Linee francesiVon Falkenhayn pianificò inizialmente un attacco limitato sulla riva orientale della Mosa (che scorreva attraverso Verdun), affidato nella prima fase a reparti d'assalto armati, per la prima volta, anche di lanciafiamme, che sarebbero penetrati nella prima linea francese. Solo se queste avanguardie avessero trovato le difese nemiche distrutte, sarebbe proseguita l'azione in forze, limitando casi le perdite. L'armata che avrebbe condotto l'assalto vittorioso doveva infatti essere inevitabilmente quella del Kronprinz, che batteva contro le mura di Verdun fin dal settembre 1914. Proprio in quel mese si erano manifestati in Germania i primi segni delle privazioni e della stanchezza causate dalla guerra. Nessuno di essi in verità era molto serio; tuttavia i socialdemocratici stavano diventando sempre più molesti, e un trionfo militare ad opera del Kronprinz sarebbe stato assai utile anche sul fronte interno; specialmente se, come il suo capo di Stato Maggiore prometteva al Kaiser, sarebbe stato acquisito a buon mercato.

Tuttavia, per ordini superiori dettati dalla volontà del KronPrinz Federico Guglielmo, l’obiettivo finale di questa prima offensiva sarebbe stata proprio la cittadella fortificata di Verdun e non, come avrebbe preferito von Falkenhayn, una semplice azione di logoramento ai danni delle linee avversarie. Per dirla tutta, lo stesso figlio del Kaiser avrebbe addirittura preferito sferrare un attacco contemporaneo su entrambi i lati della Mosa, a Est e a Ovest di Verdun. Ciò tuttavia non fu possibile, a causa della mancanza di sufficienti forze d’offesa.
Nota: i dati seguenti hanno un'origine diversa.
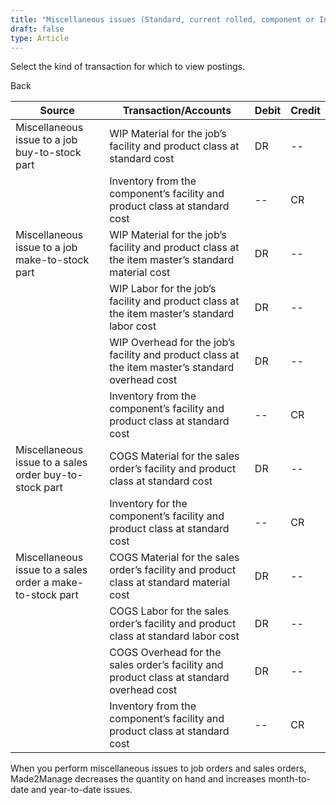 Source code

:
 ```yaml
---
title: "Miscellaneous issues (Standard, current rolled, component or Inventory transactions)"
draft: false
type: Article
---
```


Select the kind of transaction for which to view postings. 

Back

| Source                                                    | Transaction/Accounts                                                                              | Debit | Credit |
|-----------------------------------------------------------|---------------------------------------------------------------------------------------------------|-------|--------|
| Miscellaneous issue to a job buy-to-stock part            | WIP Material for the job’s facility and product class at standard cost                            | DR    | --     |
|                                                           | Inventory from the component’s facility and product class at standard cost                        | --    | CR     |
| Miscellaneous issue to a job make-to-stock part           | WIP Material for the job’s facility and product class at the item master’s standard material cost | DR    | --     |
|                                                           | WIP Labor for the job’s facility and product class at the item master’s standard labor cost       | DR    | --     |
|                                                           | WIP Overhead for the job’s facility and product class at the item master’s standard overhead cost | DR    | --     |
|                                                           | Inventory from the component’s facility and product class at standard cost                        | --    | CR     |
| Miscellaneous issue to a sales order buy-to-stock part    | COGS Material for the sales order’s facility and product class at standard cost                   | DR    | --     |
|                                                           | Inventory for the component’s facility and product class at standard cost                         | --    | CR     |
| Miscellaneous issue to a sales order a make-to-stock part | COGS Material for the sales order’s facility and product class at standard material cost          | DR    | --     |
|                                                           | COGS Labor for the sales order’s facility and product class at standard labor cost                | DR    | --     |
|                                                           | COGS Overhead for the sales order’s facility and product class at standard overhead cost          | DR    | --     |
|                                                           | Inventory from the component’s facility and product class at standard cost                        | --    | CR     |

When you perform miscellaneous issues to job orders and sales orders, Made2Manage decreases the quantity on hand and increases month-to-date and year-to-date issues.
Val la pena di sottolineare che il Kronprinz non aveva mai letto il memorandum presentato a suo padre da von Falkenhayn e viene subito da chiedersi perché von Falkenhayn approvò un piano che differiva tanto dal suo: probabilmente la fredda mente del Capo di Stato Maggiore tedesco calcolo’ che le sue truppe avrebbero combattuto meglio con l’obiettivo di conquistare la più potente fortezza della Francia, anziché sapere di intraprendere solamente una lunga ed estenuante battaglia.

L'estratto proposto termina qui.